Advantages of using Intel® FPGAs
System Acceleration: Intel® FPGAs accelerate and aid the compute and connectivity required to collect and process the massive quantities of information around us by controlling the data path. In addition to FPGAs being used as compute offload, they can also directly receive data and process it inline without going through the host system. This frees the processor to manage other system events and enables higher real time system performance.
Power Efficiency: Intel® FPGAs have over 8 TB/s of on-die memory bandwidth. Therefore, solutions tend to keep the data on the device tightly coupled with the next computation. This minimizes the need to access external memory and results in a more efficient circuit implementation in the FPGA where data can be paralleled, pipelined, and processed on every clock cycle. These circuits can be run at significantly lower clock frequencies than traditional general-purpose processors and results in very powerful and efficient solutions.
Future Proofing: In addition to system acceleration and power efficiency, Intel® FPGAs help future proof systems. With such a dynamic technology as machine learning, which is evolving and changing constantly, Intel® FPGAs provide flexibility unavailable in fixed devices. As precisions drop from 32-bit to 8-bit and even binary/ternary networks, an FPGA has the flexibility to support those changes instantly. As next generation architectures and methodologies are developed, FPGAs will be there to implement them.
Model and software
The model is a Resnet-50 CNN trained on the NIH chest x-ray dataset. The dataset contains over 100,000 chest x-rays, each labelled with one or more pathologies. The model was trained on 512 Intel® Xeon® Scalable Gold 6148 processors in 11.25 minutes on the Zenith cluster at DellEMC.
The model is trained using Tensorflow 1.6. We use the Intel® OpenVINO™ R3 toolkit to deploy the model on the FPGA. The Intel® OpenVINO™ toolkit is a collection of software tools to facilitate the deployment of deep learning models. This OpenVINO blog post details the procedure to convert a Tensorflow model to a format that can be run on the FPGA.
Performance
In this section, we look at the power consumption and throughput numbers on the Dell EMC PowerEdge R740 and R640 servers.
Using the Dell EMC PowerEdge R740 with 2x Intel® Xeon® Scalable Gold 6136 (300W) and 4x Intel® PACs
The figures below show the power consumption and throughput numbers for running the model on Intel® PACs, and in combination with Intel® Xeon® Scalable Gold 6136. We observe that the addition of a single Intel® PAC adds only 43W to the system power while providing the ability to inference over 100 chest X-rays per second.
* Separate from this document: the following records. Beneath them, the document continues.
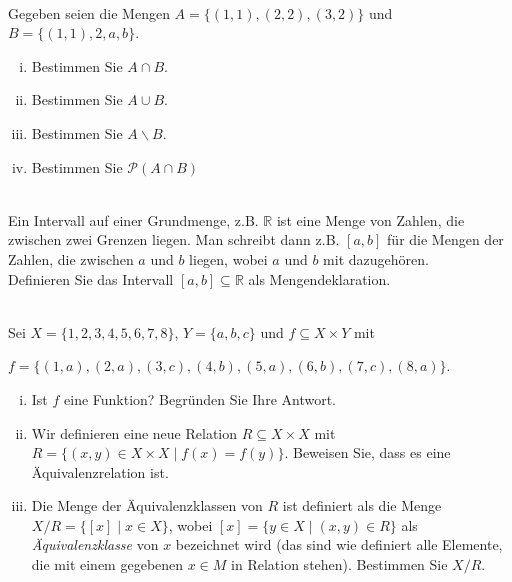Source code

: \newcommand{\printpraesenzlsg}{false}
\newcommand{\printloesungen}{false}
\newcommand{\printbewertungen}{false}
\newcommand{\blattnummer}{1}




\iforiginal{}
\\
Gegeben seien die Mengen $A=\{(1,1),(2,2),(3,2)\}$ und $B=\{(1,1),2,a,b\}$.
\begin{enumerate}[(i)]
    \item Bestimmen Sie $A\cap B$.
    \item Bestimmen Sie $A\cup B$.
    \item Bestimmen Sie $A\backslash B$.
    \item Bestimmen Sie $\mathscr{P}(A\cap B)$
    
\end{enumerate}

\\
Ein Intervall auf einer Grundmenge, z.B. $\mathbb{R}$ ist eine Menge von Zahlen, die zwischen zwei Grenzen liegen.
Man schreibt dann z.B. $[a,b]$ für die Mengen der Zahlen, die zwischen $a$ und $b$ liegen, wobei $a$ und $b$ mit dazugehören.\\
Definieren Sie das Intervall $[a,b]\subseteq\mathbb{R}$ als Mengendeklaration.

\\ 
Sei $X=\{1,2,3,4,5,6,7,8\}$, $Y=\{a,b,c\}$ und $f\subseteq X\times Y$ mit 

$f=\{(1,a),(2,a),(3,c),(4,b),(5,a),(6,b),(7,c),(8,a)\}$.
\begin{enumerate}[(i)]
    \item Ist $f$ eine Funktion? Begründen Sie Ihre Antwort.
    \item Wir definieren eine neue Relation $R\subseteq X\times X$ mit $R=\{(x,y)\in X\times X\mid f(x)=f(y)\}$. Beweisen Sie, dass es eine Äquivalenzrelation ist.
    \item Die Menge der Äquivalenzklassen von $R$ ist definiert als die Menge $X/R=\{[x]\mid x\in X\}$, wobei $[x]=\{y\in X\mid (x,y)\in R\}$ als \textit{Äquivalenzklasse} von $x$ bezeichnet wird (das sind wie definiert alle Elemente, die mit einem gegebenen $x\in M$ in Relation stehen). Bestimmen Sie $X/R$.
\end{enumerate}

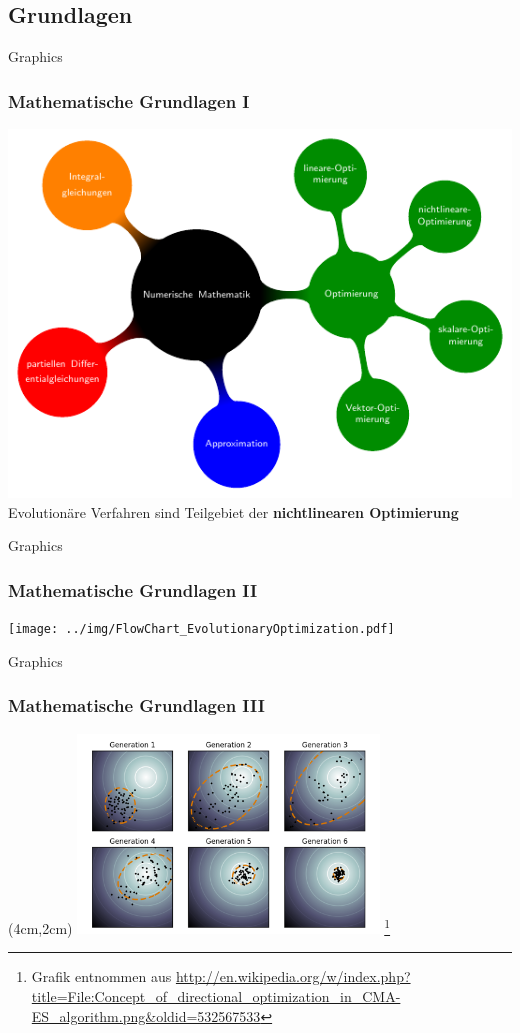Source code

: \subsection{Grundlagen}
\begin{frame}{Graphics} 
	\frametitle{Mathematische Grundlagen I }
	\centering
	\includegraphics[page=1, width=.6\textwidth]{../img/mindmap.pdf}\\
	\tiny Evolutionäre Verfahren sind Teilgebiet der \textbf{nichtlinearen Optimierung}
\end{frame}
\begin{frame}{Graphics} 
  	\frametitle{Mathematische Grundlagen II}
  	\centering
	\texttt{[image: ../img/FlowChart\_EvolutionaryOptimization.pdf]}
\end{frame}
\begin{frame}{Graphics} 
  	\frametitle{Mathematische Grundlagen III}
%  	
  	\begin{textblock*}{8cm}(4cm,2cm) %
  		\includegraphics[width=8cm]{../img/Concept_of_directional_optimization_in_CMA-ES_algorithm.png}
  		\footnote{Grafik entnommen aus \url{http://en.wikipedia.org/w/index.php?title=File:Concept_of_directional_optimization_in_CMA-ES_algorithm.png&oldid=532567533}}
  	\end{textblock*}
%  	
\end{frame}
The additional power and inference performance scales linearly with the addition of more Intel® PACs. At a system level, wee see a 2.3x improvement in throughput and 116% improvement in efficiency (images per sec per Watt) when using 4x Intel® PACs with 2x Intel® Xeon® Scalable Gold 6136.
Using the Dell EMC PowerEdge R640 with 2x Intel® Xeon® Scalable Gold 5118 (210W) and 2x Intel® PACs
We also used a server with lower idle power. We see a 2.6x improvement in system performance in this case. As before, each Intel® PAC linearly adds performance to the system, adding more than 100 inferences per second for 43W (2.44 images/sec/W).
Conclusion
Intel® FPGAs coupled with Intel® OpenVINO™ provide a complete solution for deploying deep learning models in production. FPGAs offer low power and flexibility that make them very suitable as an accelerator device for deep learning workloads.